The same Jesus who said “do not worry” experienced what we’d today call extreme anxiety.

 If anxiety is sin, Jesus “sinned”. But Jesus never sinned (Hebrews 4:15). Therefore, experiencing anxiety is not, in itself, sin.

Hebrews 4:15 says Jesus was “tempted in every way, just as we are, yet He did not sin.” He felt what we feel. The feeling of anxiety itself isn’t a sin.

1 Peter 5:7 says, “Cast all your anxiety on Him because He cares for you.” This doesn’t tell us to just stop feeling anxious. It tells us what to do with it (easier said than done, I know).

That doesn’t mean worry can never lead to sin. It can, when it turns into control or idolatry or refusing to trust God. But the feeling of anxiety itself? Not a sin.

What This Passage Invites Us Into

If we look at Matthew 6:25-34 with this reframe, we see it’s a redirect, not a reprimand. It’s a revelation about the Father, that He sees, provides and pays attention. It’s not a guilty verdict on our faith. The passage invites us to bring our worry to God; it doesn’t demand us to stop being someone who worries.

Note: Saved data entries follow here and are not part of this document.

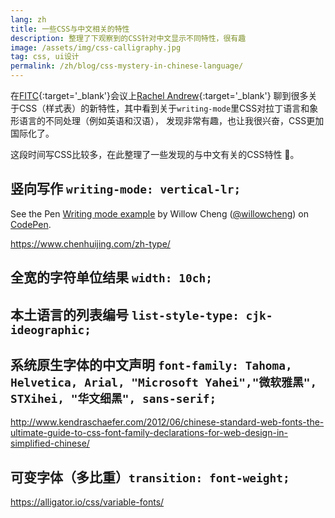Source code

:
 ```yaml
---
lang: zh
title: 一些CSS与中文相关的特性
description: 整理了下观察到的CSS针对中文显示不同特性，很有趣
image: /assets/img/css-calligraphy.jpg
tag: css, ui设计
permalink: /zh/blog/css-mystery-in-chinese-language/
---
```


在[FITC](https://fitc.ca){:target='_blank'}会议上[Rachel Andrew](https://rachelandrew.co.uk){:target='_blank'}
聊到很多关于CSS（样式表）的新特性，其中看到关于`writing-mode`里CSS对拉丁语言和象形语言的不同处理（例如英语和汉语），
发现非常有趣，也让我很兴奋，CSS更加国际化了。

这段时间写CSS比较多，在此整理了一些发现的与中文有关的CSS特性 :eyes:。

## 竖向写作 `writing-mode: vertical-lr;`

<p data-height="560" data-theme-id="light" data-slug-hash="QJxvXW" data-default-tab="html,result" data-user="willowcheng" data-pen-title="Writing mode example" class="codepen">See the Pen <a href="https://codepen.io/willowcheng/pen/QJxvXW/">Writing mode example</a> by Willow Cheng (<a href="https://codepen.io/willowcheng">@willowcheng</a>) on <a href="https://codepen.io">CodePen</a>.</p>
<script async src="https://static.codepen.io/assets/embed/ei.js"></script>

https://www.chenhuijing.com/zh-type/

## 全宽的字符单位结果 `width: 10ch;`

## 本土语言的列表编号 `list-style-type: cjk-ideographic;`

## 系统原生字体的中文声明 `font-family: Tahoma, Helvetica, Arial, "Microsoft Yahei","微软雅黑", STXihei, "华文细黑", sans-serif;`

http://www.kendraschaefer.com/2012/06/chinese-standard-web-fonts-the-ultimate-guide-to-css-font-family-declarations-for-web-design-in-simplified-chinese/

## 可变字体（多比重）`transition: font-weight;`

https://alligator.io/css/variable-fonts/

And it gives us practical wisdom: don’t carry tomorrow’s burden today.

Literal mental health advice from Jesus.

Stop reading this passage as a verdict on your faith; having “more faith” doesn’t always solve all problems. We need to stop using it on ourselves as evidence we’re failing, too. And we need to stop letting other Christians wield it against people in a mental health crisis.

We can practice “do not worry” in this context AND take anti-anxiety medication. We can pray AND go to therapy. We can be a faithful Christian AND have an anxiety disorder.

These were never contradictions.

Permission to Worry AND Trust

I wish I could go back in time and talk to that little girl who thought worrying about what she’d wear made her a sinner. I’d tell her the full context of the passage: that worrying doesn’t matter since God will always take care of us. We are allowed to have anxiety AND faith (especially because she’d develop an anxiety disorder later in life).

With this reframe, we can read this passage as comforting, not condemning. 

“Look at the birds of the air; they do not sow or reap or store away in barns, and yet your heavenly Father feeds them. Are you not much more valuable than they?

God always takes care of us, even when it doesn’t look the way we thought it would.